The present invention is specifically described below based on the embodiments, but the present invention is not limited to these embodiments. In addition, in the following description, "%" and "parts" representing the amount are based on mass unless otherwise noted.

Furthermore, in a polymer produced by polymerizing a plurality of monomers, the ratio of a monomer unit formed by polymerizing a certain monomer in the polymer is usually consistent with the ratio (incorporation ratio) of the monomer to all monomers used in the polymerization of the polymer, unless otherwise noted.

Furthermore, in the Examples and Comparative Examples, the glass transition temperature of the polymer, the average particle size of the polymer (in particle form), the THF insoluble content of the polymer, the anti-caking property, the transferability and the bonding property were measured and evaluated by the following procedures.

〈Glass transition temperature of polymers〉

The dispersion (solution) of the polymer prepared in the examples and comparative examples was dried for 3 days at 50% humidity and 25°C to obtain a film with a thickness of 1.0 mm. The film was dried at 60°C for 10 hours using a vacuum dryer. Thereafter, the dried film was used as a sample and the glass transition temperature (°C) was measured using a differential scanning calorimeter (DSC6220, manufactured by SII NanoTechnology Inc.) in accordance with JIS K7121 at a measurement temperature of −100°C to 180°C and a heating rate of 5°C/min.

〈Average particle size of polymer (particles)〉

The average particle size of the polymer was measured by laser diffraction as follows.

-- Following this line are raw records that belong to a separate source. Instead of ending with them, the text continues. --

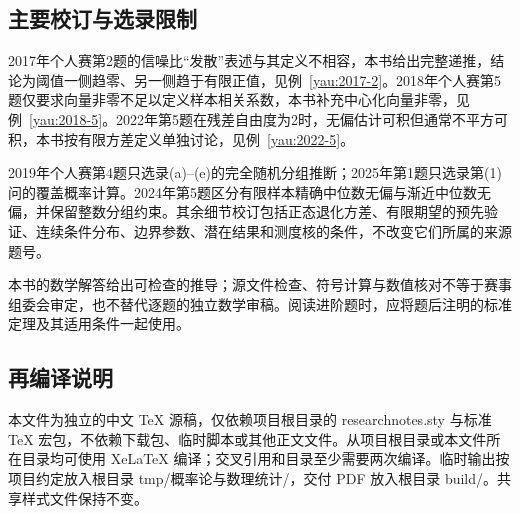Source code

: \documentclass[UTF8,12pt,a4paper,fontset=fandol]{ctexbook}
\begin{document}
\subsection*{主要校订与选录限制}

2017年个人赛第2题的信噪比“发散”表述与其定义不相容，本书给出完整递推，结论为阈值一侧趋零、另一侧趋于有限正值，见例~\ref{yau:2017-2}。2018年个人赛第5题仅要求向量非零不足以定义样本相关系数，本书补充中心化向量非零，见例~\ref{yau:2018-5}。2022年第5题在残差自由度为2时，无偏估计可积但通常不平方可积，本书按有限方差定义单独讨论，见例~\ref{yau:2022-5}。

2019年个人赛第4题只选录(a)--(e)的完全随机分组推断；2025年第1题只选录第(1)问的覆盖概率计算。2024年第5题区分有限样本精确中位数无偏与渐近中位数无偏，并保留整数分组约束。其余细节校订包括正态退化方差、有限期望的预先验证、连续条件分布、边界参数、潜在结果和测度核的条件，不改变它们所属的来源题号。

本书的数学解答给出可检查的推导；源文件检查、符号计算与数值核对不等于赛事组委会审定，也不替代逐题的独立数学审稿。阅读进阶题时，应将题后注明的标准定理及其适用条件一起使用。

\subsection*{再编译说明}

本文件为独立的中文 TeX 源稿，仅依赖项目根目录的 researchnotes.sty 与标准 TeX 宏包，不依赖下载包、临时脚本或其他正文文件。从项目根目录或本文件所在目录均可使用 XeLaTeX 编译；交叉引用和目录至少需要两次编译。临时输出按项目约定放入根目录 tmp/概率论与数理统计/，交付 PDF 放入根目录 build/。共享样式文件保持不变。
\end{document}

First, the dispersion of the polymer (in particle form) prepared in Example was adjusted to a solid content concentration of 0.1 mass % to prepare a sample for measurement. Then, in the particle size distribution (volume basis) measured using a laser diffraction particle size distribution measuring device (manufactured by Beckman Coulter, product name "LS-230"), the particle size D50 at which the cumulative volume calculated from the small diameter side becomes 50% was determined as the average particle size.

〈THF insoluble content of polymer〉

The polymer dispersion (solution) prepared in the Examples and Comparative Examples was dried in an environment of 50% humidity and 23-25°C to form a film with a thickness of about 0.3 mm. The film was cut into 3 mm squares and weighed accurately. The mass of the film obtained by cutting was defined as w0.

The film piece was immersed in 100 g of tetrahydrofuran (THF) at 25° C. for 24 hours. Then, the film piece pulled up from THF was vacuum dried at 105° C. for 3 hours, and the mass w1 of the insoluble component was measured.

Then, the THF insoluble content ratio (mass %) is calculated according to the following formula (1). THF insoluble content ratio (mass %) = (w1/w0) × 100 (1)

〈Anti-caking properties〉

The dielectric layer is peeled off from the release substrate with a dielectric layer manufactured in the embodiments and comparative examples, and the peeled dielectric layer is cut into a square with a width of 5 cm and a length of 5 cm to make a test piece. A polyethylene terephthalate (PET) film is prepared, and the PET film and the test piece (dielectric layer) are overlapped and placed at 40°C and a pressure of 10 kg/ ^cm2 for 24 hours. The state (blocking state) of the dielectric layer bonded to the PET film after being placed for 24 hours is visually confirmed, and the anti-blocking property is evaluated according to the following criteria. A: The dielectric layer does not agglomerate on the PET film B: The dielectric layer agglomerates on the PET film, but can be peeled off C: The dielectric layer agglomerates on the PET film and cannot be peeled off

〈Transferability〉

The release substrate with a dielectric layer produced in the embodiment and the comparative example was cut into a square with a width of 5 cm and a length of 5 cm to prepare a test piece.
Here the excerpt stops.